DATA TO USE:
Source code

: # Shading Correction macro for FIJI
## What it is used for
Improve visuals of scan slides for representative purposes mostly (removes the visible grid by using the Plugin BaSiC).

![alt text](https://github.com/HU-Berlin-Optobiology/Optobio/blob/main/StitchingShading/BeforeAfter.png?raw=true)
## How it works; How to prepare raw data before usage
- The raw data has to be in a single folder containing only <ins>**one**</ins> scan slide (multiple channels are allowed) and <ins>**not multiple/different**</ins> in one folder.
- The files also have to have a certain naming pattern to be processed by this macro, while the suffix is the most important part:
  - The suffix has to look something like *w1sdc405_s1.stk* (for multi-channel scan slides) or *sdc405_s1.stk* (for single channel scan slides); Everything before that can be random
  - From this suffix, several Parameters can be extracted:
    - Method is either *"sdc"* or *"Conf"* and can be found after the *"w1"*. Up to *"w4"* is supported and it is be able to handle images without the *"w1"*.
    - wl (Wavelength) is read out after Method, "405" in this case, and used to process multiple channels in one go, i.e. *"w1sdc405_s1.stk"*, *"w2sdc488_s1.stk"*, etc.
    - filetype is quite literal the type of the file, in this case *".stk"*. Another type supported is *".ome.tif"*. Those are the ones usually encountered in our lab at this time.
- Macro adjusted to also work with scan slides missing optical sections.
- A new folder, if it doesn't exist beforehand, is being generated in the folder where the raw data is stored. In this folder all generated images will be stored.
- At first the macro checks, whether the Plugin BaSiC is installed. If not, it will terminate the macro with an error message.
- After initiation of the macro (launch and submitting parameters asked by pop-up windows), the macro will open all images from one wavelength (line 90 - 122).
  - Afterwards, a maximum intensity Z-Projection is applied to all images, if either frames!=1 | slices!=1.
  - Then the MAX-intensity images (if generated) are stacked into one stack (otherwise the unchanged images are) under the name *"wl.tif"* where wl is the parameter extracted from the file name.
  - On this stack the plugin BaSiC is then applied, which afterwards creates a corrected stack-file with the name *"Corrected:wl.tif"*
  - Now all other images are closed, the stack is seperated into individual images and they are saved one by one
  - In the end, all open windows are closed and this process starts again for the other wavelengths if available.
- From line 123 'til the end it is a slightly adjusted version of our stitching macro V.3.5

ACTIVITY: Your answer must be the lines from the one that contains "- On this stack" through the last line of the entries above, copied exactly, with no other lines.

WRITTEN ANSWER:
  - On this stack the plugin BaSiC is then applied, which afterwards creates a corrected stack-file with the name *"Corrected:wl.tif"*
  - Now all other images are closed, the stack is seperated into individual images and they are saved one by one
  - In the end, all open windows are closed and this process starts again for the other wavelengths if available.
- From line 123 'til the end it is a slightly adjusted version of our stitching macro V.3.5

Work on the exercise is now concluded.